**What is being asked:**
Repeat every entry exactly. Do not include the pictures.

**Exercise materials:**
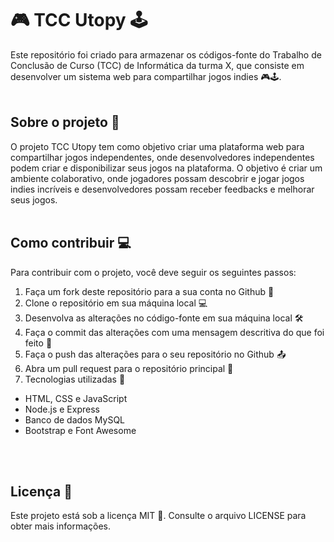 # 🎮 TCC Utopy 🕹️
Este repositório foi criado para armazenar os códigos-fonte do Trabalho de Conclusão de Curso (TCC) de Informática da turma X, que consiste em desenvolver um sistema web para compartilhar jogos indies 🎮🕹️.
<br>
<br>


## Sobre o projeto 📝
O projeto TCC Utopy tem como objetivo criar uma plataforma web para compartilhar jogos independentes, onde desenvolvedores independentes podem criar e disponibilizar seus jogos na plataforma. O objetivo é criar um ambiente colaborativo, onde jogadores possam descobrir e jogar jogos indies incríveis e desenvolvedores possam receber feedbacks e melhorar seus jogos.
<br>
<br>


## Como contribuir 💻
Para contribuir com o projeto, você deve seguir os seguintes passos:

1. Faça um fork deste repositório para a sua conta no Github 🔱
2. Clone o repositório em sua máquina local 💻
3. Desenvolva as alterações no código-fonte em sua máquina local 🛠️
4. Faça o commit das alterações com uma mensagem descritiva do que foi feito 💬
5. Faça o push das alterações para o seu repositório no Github 📤
6. Abra um pull request para o repositório principal 🔀
7. Tecnologias utilizadas 🚀
  - HTML, CSS e JavaScript
  - Node.js e Express
  - Banco de dados MySQL
  - Bootstrap e Font Awesome
<br>
<br>


## Licença 📜
Este projeto está sob a licença MIT 📄. Consulte o arquivo LICENSE para obter mais informações.

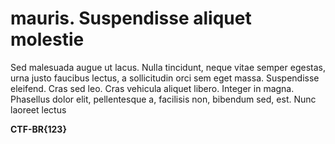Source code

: # mauris. Suspendisse aliquet molestie

Sed malesuada augue ut lacus. Nulla tincidunt, neque vitae semper egestas, urna justo faucibus lectus, a sollicitudin orci sem eget massa. Suspendisse eleifend. Cras sed leo. Cras vehicula aliquet libero. Integer in magna. Phasellus dolor elit, pellentesque a, facilisis non, bibendum sed, est. Nunc laoreet lectus

**CTF-BR{123}**
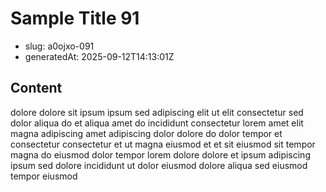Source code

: # Sample Title 91

- slug: a0ojxo-091
- generatedAt: 2025-09-12T14:13:01Z

## Content
dolore dolore sit ipsum ipsum sed adipiscing elit ut elit consectetur sed dolor aliqua do et aliqua amet do incididunt consectetur lorem amet elit magna adipiscing amet adipiscing dolor dolore do dolor tempor et consectetur consectetur et ut magna eiusmod et et sit eiusmod sit tempor magna do eiusmod dolor tempor lorem dolore dolore et ipsum adipiscing ipsum sed dolore incididunt ut dolor eiusmod dolore aliqua sed eiusmod tempor eiusmod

**Problem solution:**
 # 🎮 TCC Utopy 🕹️
Este repositório foi criado para armazenar os códigos-fonte do Trabalho de Conclusão de Curso (TCC) de Informática da turma X, que consiste em desenvolver um sistema web para compartilhar jogos indies 🎮🕹️.
<br>
<br>


## Sobre o projeto 📝
O projeto TCC Utopy tem como objetivo criar uma plataforma web para compartilhar jogos independentes, onde desenvolvedores independentes podem criar e disponibilizar seus jogos na plataforma. O objetivo é criar um ambiente colaborativo, onde jogadores possam descobrir e jogar jogos indies incríveis e desenvolvedores possam receber feedbacks e melhorar seus jogos.
<br>
<br>


## Como contribuir 💻
Para contribuir com o projeto, você deve seguir os seguintes passos:

1. Faça um fork deste repositório para a sua conta no Github 🔱
2. Clone o repositório em sua máquina local 💻
3. Desenvolva as alterações no código-fonte em sua máquina local 🛠️
4. Faça o commit das alterações com uma mensagem descritiva do que foi feito 💬
5. Faça o push das alterações para o seu repositório no Github 📤
6. Abra um pull request para o repositório principal 🔀
7. Tecnologias utilizadas 🚀
  - HTML, CSS e JavaScript
  - Node.js e Express
  - Banco de dados MySQL
  - Bootstrap e Font Awesome
<br>
<br>


## Licença 📜
Este projeto está sob a licença MIT 📄. Consulte o arquivo LICENSE para obter mais informações.

Source code

: # mauris. Suspendisse aliquet molestie

Sed malesuada augue ut lacus. Nulla tincidunt, neque vitae semper egestas, urna justo faucibus lectus, a sollicitudin orci sem eget massa. Suspendisse eleifend. Cras sed leo. Cras vehicula aliquet libero. Integer in magna. Phasellus dolor elit, pellentesque a, facilisis non, bibendum sed, est. Nunc laoreet lectus

**CTF-BR{123}**
Source code

: # Sample Title 91

- slug: a0ojxo-091
- generatedAt: 2025-09-12T14:13:01Z

## Content
dolore dolore sit ipsum ipsum sed adipiscing elit ut elit consectetur sed dolor aliqua do et aliqua amet do incididunt consectetur lorem amet elit magna adipiscing amet adipiscing dolor dolore do dolor tempor et consectetur consectetur et ut magna eiusmod et et sit eiusmod sit tempor magna do eiusmod dolor tempor lorem dolore dolore et ipsum adipiscing ipsum sed dolore incididunt ut dolor eiusmod dolore aliqua sed eiusmod tempor eiusmod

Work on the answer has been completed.